Problem to solve:
Copy out every line of the records in which "footnote" can be found.

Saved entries
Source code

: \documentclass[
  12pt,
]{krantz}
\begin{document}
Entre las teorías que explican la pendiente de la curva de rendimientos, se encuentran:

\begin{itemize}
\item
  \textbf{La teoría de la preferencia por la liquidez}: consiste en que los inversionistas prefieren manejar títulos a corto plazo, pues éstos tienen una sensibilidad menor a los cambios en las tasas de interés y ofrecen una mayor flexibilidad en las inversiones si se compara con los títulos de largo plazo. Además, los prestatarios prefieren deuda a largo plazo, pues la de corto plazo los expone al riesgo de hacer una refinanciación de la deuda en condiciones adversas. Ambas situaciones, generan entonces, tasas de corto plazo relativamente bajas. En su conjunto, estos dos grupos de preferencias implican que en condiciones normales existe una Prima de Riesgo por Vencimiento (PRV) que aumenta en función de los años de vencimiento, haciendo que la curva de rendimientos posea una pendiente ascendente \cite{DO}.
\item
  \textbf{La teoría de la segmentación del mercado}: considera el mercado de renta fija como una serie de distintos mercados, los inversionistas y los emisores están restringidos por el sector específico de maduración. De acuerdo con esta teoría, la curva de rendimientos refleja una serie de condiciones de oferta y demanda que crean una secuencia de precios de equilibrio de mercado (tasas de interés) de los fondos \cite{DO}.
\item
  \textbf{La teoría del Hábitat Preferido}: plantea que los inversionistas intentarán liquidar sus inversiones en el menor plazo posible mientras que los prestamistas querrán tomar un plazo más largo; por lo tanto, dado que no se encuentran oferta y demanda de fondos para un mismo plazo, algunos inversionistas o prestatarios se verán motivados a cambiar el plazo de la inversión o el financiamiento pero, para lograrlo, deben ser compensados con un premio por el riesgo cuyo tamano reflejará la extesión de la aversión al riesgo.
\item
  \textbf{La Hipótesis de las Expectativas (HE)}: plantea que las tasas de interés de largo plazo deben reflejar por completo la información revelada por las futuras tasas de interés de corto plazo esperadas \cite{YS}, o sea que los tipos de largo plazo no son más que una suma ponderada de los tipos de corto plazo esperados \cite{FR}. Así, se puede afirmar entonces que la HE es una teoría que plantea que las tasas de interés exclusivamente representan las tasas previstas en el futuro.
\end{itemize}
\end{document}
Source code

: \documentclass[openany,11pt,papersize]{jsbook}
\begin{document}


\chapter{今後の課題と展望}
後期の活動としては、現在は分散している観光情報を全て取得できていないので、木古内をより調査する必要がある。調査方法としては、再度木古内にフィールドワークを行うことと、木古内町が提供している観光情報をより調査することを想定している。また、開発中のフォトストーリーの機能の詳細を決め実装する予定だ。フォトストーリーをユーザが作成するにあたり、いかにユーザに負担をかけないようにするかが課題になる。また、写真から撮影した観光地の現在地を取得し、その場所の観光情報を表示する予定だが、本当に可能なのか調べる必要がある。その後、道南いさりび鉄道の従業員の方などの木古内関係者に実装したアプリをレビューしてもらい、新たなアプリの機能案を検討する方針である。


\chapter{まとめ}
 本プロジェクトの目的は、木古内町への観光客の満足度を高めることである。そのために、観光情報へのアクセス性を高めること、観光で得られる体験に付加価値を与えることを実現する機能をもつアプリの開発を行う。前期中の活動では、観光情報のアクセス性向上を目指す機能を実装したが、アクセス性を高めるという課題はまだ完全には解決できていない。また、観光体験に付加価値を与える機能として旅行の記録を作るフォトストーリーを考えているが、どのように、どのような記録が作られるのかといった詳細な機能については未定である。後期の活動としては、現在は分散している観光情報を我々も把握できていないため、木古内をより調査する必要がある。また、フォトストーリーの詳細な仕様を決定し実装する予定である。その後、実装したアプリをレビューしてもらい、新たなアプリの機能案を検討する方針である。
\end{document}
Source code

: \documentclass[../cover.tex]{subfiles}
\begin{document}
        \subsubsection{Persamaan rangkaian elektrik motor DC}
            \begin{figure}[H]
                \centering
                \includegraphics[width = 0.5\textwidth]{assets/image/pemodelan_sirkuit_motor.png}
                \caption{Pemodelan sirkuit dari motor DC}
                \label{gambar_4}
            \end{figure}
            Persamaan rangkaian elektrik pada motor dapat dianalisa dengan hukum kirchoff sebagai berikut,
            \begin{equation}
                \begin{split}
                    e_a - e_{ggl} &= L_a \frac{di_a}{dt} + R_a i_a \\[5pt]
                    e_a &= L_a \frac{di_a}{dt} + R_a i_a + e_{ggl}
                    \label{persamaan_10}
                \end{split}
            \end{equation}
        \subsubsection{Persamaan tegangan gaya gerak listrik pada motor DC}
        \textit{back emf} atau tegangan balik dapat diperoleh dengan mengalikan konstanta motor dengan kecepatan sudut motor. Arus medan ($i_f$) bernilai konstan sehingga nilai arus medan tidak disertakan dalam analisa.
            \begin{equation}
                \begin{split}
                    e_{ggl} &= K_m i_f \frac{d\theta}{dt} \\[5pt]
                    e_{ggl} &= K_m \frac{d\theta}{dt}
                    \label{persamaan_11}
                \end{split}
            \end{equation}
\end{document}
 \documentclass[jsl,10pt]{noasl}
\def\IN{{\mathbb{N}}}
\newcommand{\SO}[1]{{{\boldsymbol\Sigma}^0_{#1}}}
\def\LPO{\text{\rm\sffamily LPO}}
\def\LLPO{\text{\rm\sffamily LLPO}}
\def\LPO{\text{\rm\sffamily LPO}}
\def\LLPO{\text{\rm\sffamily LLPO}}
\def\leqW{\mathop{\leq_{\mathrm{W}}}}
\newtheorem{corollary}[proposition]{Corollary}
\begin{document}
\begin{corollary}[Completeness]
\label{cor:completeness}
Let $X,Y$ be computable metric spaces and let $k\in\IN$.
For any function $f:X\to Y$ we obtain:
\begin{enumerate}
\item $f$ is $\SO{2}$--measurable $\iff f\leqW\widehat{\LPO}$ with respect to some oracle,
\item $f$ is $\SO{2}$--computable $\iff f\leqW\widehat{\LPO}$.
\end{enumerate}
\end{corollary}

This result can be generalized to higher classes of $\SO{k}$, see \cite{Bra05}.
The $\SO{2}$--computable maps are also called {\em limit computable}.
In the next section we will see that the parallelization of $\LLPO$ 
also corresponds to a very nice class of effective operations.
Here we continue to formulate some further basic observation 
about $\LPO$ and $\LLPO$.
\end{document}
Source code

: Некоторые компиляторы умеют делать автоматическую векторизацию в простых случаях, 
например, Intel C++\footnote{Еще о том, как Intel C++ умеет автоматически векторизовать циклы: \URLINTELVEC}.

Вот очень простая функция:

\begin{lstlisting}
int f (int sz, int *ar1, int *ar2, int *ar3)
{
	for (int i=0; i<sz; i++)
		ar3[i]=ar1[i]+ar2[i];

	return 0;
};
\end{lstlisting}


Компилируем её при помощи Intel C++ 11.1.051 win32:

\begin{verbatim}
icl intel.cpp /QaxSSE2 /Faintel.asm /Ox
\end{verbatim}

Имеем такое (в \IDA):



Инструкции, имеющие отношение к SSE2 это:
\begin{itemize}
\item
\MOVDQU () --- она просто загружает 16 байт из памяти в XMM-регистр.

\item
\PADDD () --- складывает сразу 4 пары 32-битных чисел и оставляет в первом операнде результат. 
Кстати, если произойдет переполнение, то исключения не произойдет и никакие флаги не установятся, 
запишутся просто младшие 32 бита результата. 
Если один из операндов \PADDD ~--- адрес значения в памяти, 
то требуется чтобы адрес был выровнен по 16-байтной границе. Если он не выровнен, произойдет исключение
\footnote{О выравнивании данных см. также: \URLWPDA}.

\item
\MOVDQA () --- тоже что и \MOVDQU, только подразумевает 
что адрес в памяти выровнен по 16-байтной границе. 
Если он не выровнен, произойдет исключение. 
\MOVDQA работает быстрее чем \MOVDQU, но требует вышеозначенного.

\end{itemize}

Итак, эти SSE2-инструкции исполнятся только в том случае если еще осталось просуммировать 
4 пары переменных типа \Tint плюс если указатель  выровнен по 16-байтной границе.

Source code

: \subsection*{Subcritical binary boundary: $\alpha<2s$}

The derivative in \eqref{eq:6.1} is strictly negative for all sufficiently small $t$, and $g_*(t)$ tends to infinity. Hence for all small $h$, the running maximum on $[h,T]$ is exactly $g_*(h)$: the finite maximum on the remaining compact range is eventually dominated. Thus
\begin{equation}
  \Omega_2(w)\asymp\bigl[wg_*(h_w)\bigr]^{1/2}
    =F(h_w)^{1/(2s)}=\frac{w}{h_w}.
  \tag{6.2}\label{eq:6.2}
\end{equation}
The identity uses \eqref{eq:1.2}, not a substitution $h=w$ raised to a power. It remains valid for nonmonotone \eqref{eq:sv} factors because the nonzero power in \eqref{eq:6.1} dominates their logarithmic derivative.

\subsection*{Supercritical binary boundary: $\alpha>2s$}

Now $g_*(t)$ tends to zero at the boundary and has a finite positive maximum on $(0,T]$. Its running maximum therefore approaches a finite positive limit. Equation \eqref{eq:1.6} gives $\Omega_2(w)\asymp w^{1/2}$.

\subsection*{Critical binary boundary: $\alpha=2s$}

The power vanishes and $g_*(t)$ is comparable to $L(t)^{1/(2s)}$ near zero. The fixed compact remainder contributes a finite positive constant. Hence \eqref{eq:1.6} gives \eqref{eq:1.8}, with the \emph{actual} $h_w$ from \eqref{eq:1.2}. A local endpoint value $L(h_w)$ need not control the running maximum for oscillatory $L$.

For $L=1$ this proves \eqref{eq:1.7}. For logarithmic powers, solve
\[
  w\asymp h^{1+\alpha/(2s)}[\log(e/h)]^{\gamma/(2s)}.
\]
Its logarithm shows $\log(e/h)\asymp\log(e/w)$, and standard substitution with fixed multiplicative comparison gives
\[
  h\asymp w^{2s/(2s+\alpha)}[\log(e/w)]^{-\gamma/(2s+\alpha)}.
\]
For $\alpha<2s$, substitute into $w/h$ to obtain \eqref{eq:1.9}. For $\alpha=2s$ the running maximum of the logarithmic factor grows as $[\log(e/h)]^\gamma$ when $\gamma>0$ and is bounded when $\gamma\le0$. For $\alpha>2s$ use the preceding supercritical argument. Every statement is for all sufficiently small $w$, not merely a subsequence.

Task result:
например, Intel C++\footnote{Еще о том, как Intel C++ умеет автоматически векторизовать циклы: \URLINTELVEC}.
\footnote{О выравнивании данных см. также: \URLWPDA}.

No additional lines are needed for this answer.